» **Problem to solve**:
In your output, repeat each entry exactly and include no pictures.

========

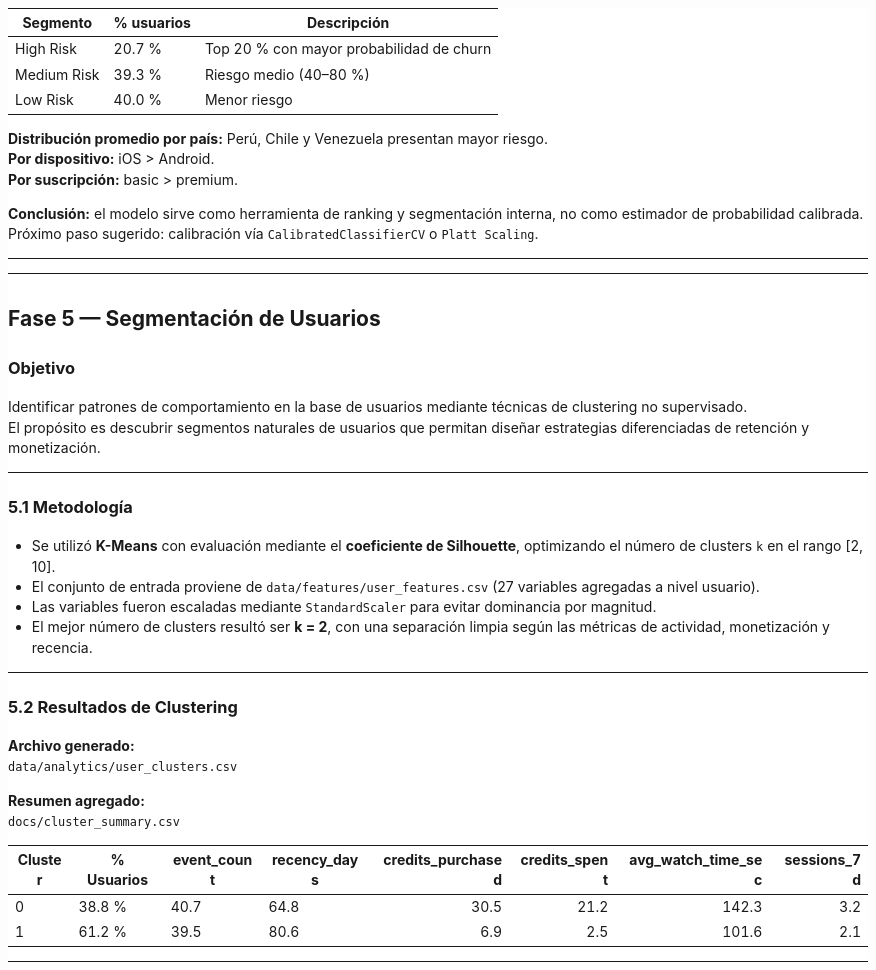 | Segmento | % usuarios | Descripción |
|-----------|-------------|--------------|
| High Risk | 20.7 % | Top 20 % con mayor probabilidad de churn |
| Medium Risk | 39.3 % | Riesgo medio (40–80 %) |
| Low Risk | 40.0 % | Menor riesgo |

**Distribución promedio por país:** Perú, Chile y Venezuela presentan mayor riesgo.  
**Por dispositivo:** iOS > Android.  
**Por suscripción:** basic > premium.

**Conclusión:** el modelo sirve como herramienta de ranking y segmentación interna, no como estimador de probabilidad calibrada.  
Próximo paso sugerido: calibración vía `CalibratedClassifierCV` o `Platt Scaling`.

---

---

## Fase 5 — Segmentación de Usuarios

### Objetivo
Identificar patrones de comportamiento en la base de usuarios mediante técnicas de clustering no supervisado.  
El propósito es descubrir segmentos naturales de usuarios que permitan diseñar estrategias diferenciadas de retención y monetización.

---

### 5.1 Metodología

- Se utilizó **K-Means** con evaluación mediante el **coeficiente de Silhouette**, optimizando el número de clusters `k` en el rango [2, 10].
- El conjunto de entrada proviene de `data/features/user_features.csv` (27 variables agregadas a nivel usuario).
- Las variables fueron escaladas mediante `StandardScaler` para evitar dominancia por magnitud.
- El mejor número de clusters resultó ser **k = 2**, con una separación limpia según las métricas de actividad, monetización y recencia.

---

### 5.2 Resultados de Clustering

**Archivo generado:**  
`data/analytics/user_clusters.csv`

**Resumen agregado:**  
`docs/cluster_summary.csv`

| Cluster | % Usuarios | event_count | recency_days | credits_purchased | credits_spent | avg_watch_time_sec | sessions_7d |
|----------|-------------|-------------|---------------|------------------:|---------------:|--------------------:|--------------:|
| 0 | 38.8 % | 40.7 | 64.8 | 30.5 | 21.2 | 142.3 | 3.2 |
| 1 | 61.2 % | 39.5 | 80.6 | 6.9 | 2.5 | 101.6 | 2.1 |

---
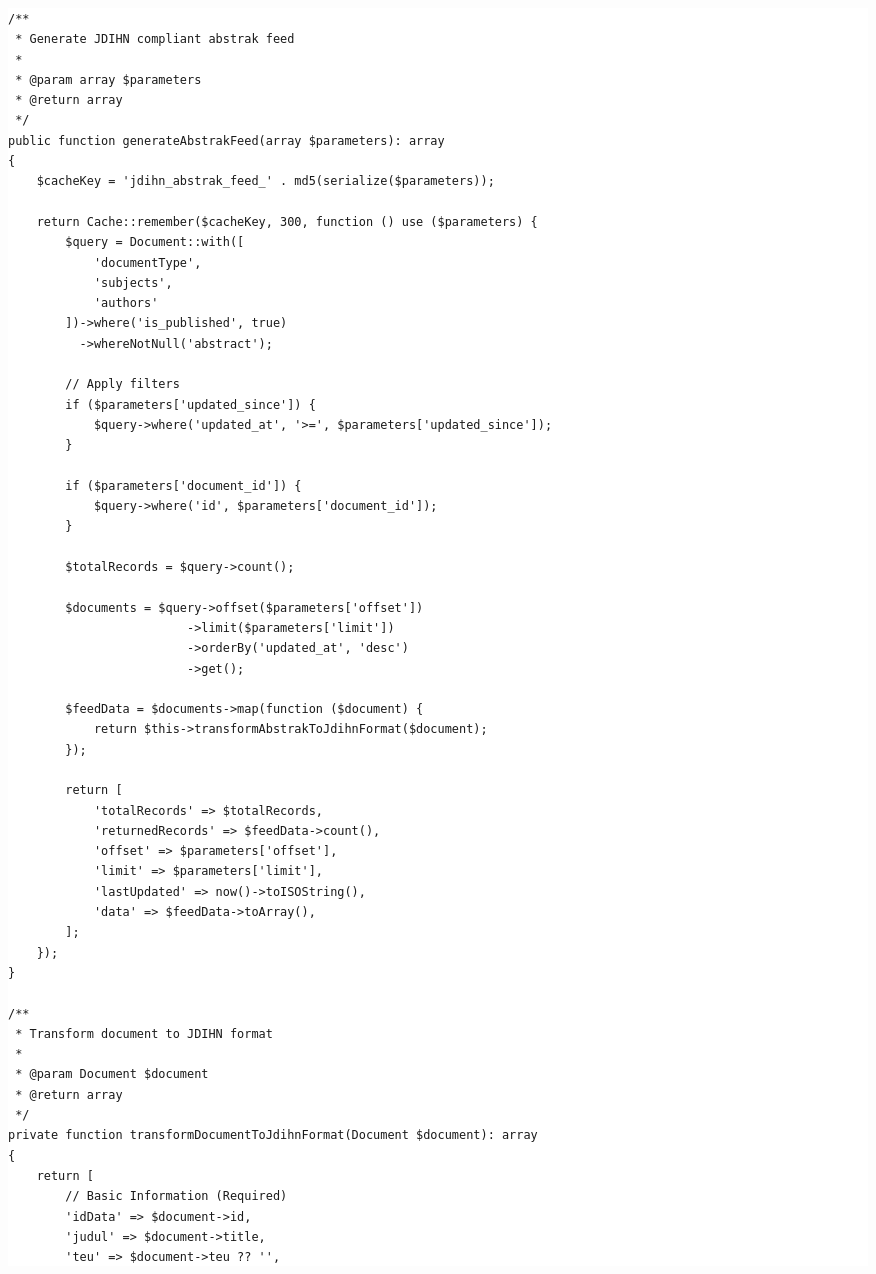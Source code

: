     /**
     * Generate JDIHN compliant abstrak feed
     * 
     * @param array $parameters
     * @return array
     */
    public function generateAbstrakFeed(array $parameters): array
    {
        $cacheKey = 'jdihn_abstrak_feed_' . md5(serialize($parameters));
        
        return Cache::remember($cacheKey, 300, function () use ($parameters) {
            $query = Document::with([
                'documentType',
                'subjects',
                'authors'
            ])->where('is_published', true)
              ->whereNotNull('abstract');

            // Apply filters
            if ($parameters['updated_since']) {
                $query->where('updated_at', '>=', $parameters['updated_since']);
            }

            if ($parameters['document_id']) {
                $query->where('id', $parameters['document_id']);
            }

            $totalRecords = $query->count();

            $documents = $query->offset($parameters['offset'])
                             ->limit($parameters['limit'])
                             ->orderBy('updated_at', 'desc')
                             ->get();

            $feedData = $documents->map(function ($document) {
                return $this->transformAbstrakToJdihnFormat($document);
            });

            return [
                'totalRecords' => $totalRecords,
                'returnedRecords' => $feedData->count(),
                'offset' => $parameters['offset'],
                'limit' => $parameters['limit'],
                'lastUpdated' => now()->toISOString(),
                'data' => $feedData->toArray(),
            ];
        });
    }

    /**
     * Transform document to JDIHN format
     * 
     * @param Document $document
     * @return array
     */
    private function transformDocumentToJdihnFormat(Document $document): array
    {
        return [
            // Basic Information (Required)
            'idData' => $document->id,
            'judul' => $document->title,
            'teu' => $document->teu ?? '',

========

» **Response below**:
 | Segmento | % usuarios | Descripción |
|-----------|-------------|--------------|
| High Risk | 20.7 % | Top 20 % con mayor probabilidad de churn |
| Medium Risk | 39.3 % | Riesgo medio (40–80 %) |
| Low Risk | 40.0 % | Menor riesgo |

**Distribución promedio por país:** Perú, Chile y Venezuela presentan mayor riesgo.  
**Por dispositivo:** iOS > Android.  
**Por suscripción:** basic > premium.

**Conclusión:** el modelo sirve como herramienta de ranking y segmentación interna, no como estimador de probabilidad calibrada.  
Próximo paso sugerido: calibración vía `CalibratedClassifierCV` o `Platt Scaling`.

---

---

## Fase 5 — Segmentación de Usuarios

### Objetivo
Identificar patrones de comportamiento en la base de usuarios mediante técnicas de clustering no supervisado.  
El propósito es descubrir segmentos naturales de usuarios que permitan diseñar estrategias diferenciadas de retención y monetización.

---

### 5.1 Metodología

- Se utilizó **K-Means** con evaluación mediante el **coeficiente de Silhouette**, optimizando el número de clusters `k` en el rango [2, 10].
- El conjunto de entrada proviene de `data/features/user_features.csv` (27 variables agregadas a nivel usuario).
- Las variables fueron escaladas mediante `StandardScaler` para evitar dominancia por magnitud.
- El mejor número de clusters resultó ser **k = 2**, con una separación limpia según las métricas de actividad, monetización y recencia.

---

### 5.2 Resultados de Clustering

**Archivo generado:**  
`data/analytics/user_clusters.csv`

**Resumen agregado:**  
`docs/cluster_summary.csv`

| Cluster | % Usuarios | event_count | recency_days | credits_purchased | credits_spent | avg_watch_time_sec | sessions_7d |
|----------|-------------|-------------|---------------|------------------:|---------------:|--------------------:|--------------:|
| 0 | 38.8 % | 40.7 | 64.8 | 30.5 | 21.2 | 142.3 | 3.2 |
| 1 | 61.2 % | 39.5 | 80.6 | 6.9 | 2.5 | 101.6 | 2.1 |

---
Source code

:     /**
     * Generate JDIHN compliant abstrak feed
     * 
     * @param array $parameters
     * @return array
     */
    public function generateAbstrakFeed(array $parameters): array
    {
        $cacheKey = 'jdihn_abstrak_feed_' . md5(serialize($parameters));
        
        return Cache::remember($cacheKey, 300, function () use ($parameters) {
            $query = Document::with([
                'documentType',
                'subjects',
                'authors'
            ])->where('is_published', true)
              ->whereNotNull('abstract');

            // Apply filters
            if ($parameters['updated_since']) {
                $query->where('updated_at', '>=', $parameters['updated_since']);
            }

            if ($parameters['document_id']) {
                $query->where('id', $parameters['document_id']);
            }

            $totalRecords = $query->count();

            $documents = $query->offset($parameters['offset'])
                             ->limit($parameters['limit'])
                             ->orderBy('updated_at', 'desc')
                             ->get();

            $feedData = $documents->map(function ($document) {
                return $this->transformAbstrakToJdihnFormat($document);
            });

            return [
                'totalRecords' => $totalRecords,
                'returnedRecords' => $feedData->count(),
                'offset' => $parameters['offset'],
                'limit' => $parameters['limit'],
                'lastUpdated' => now()->toISOString(),
                'data' => $feedData->toArray(),
            ];
        });
    }

    /**
     * Transform document to JDIHN format
     * 
     * @param Document $document
     * @return array
     */
    private function transformDocumentToJdihnFormat(Document $document): array
    {
        return [
            // Basic Information (Required)
            'idData' => $document->id,
            'judul' => $document->title,
            'teu' => $document->teu ?? '',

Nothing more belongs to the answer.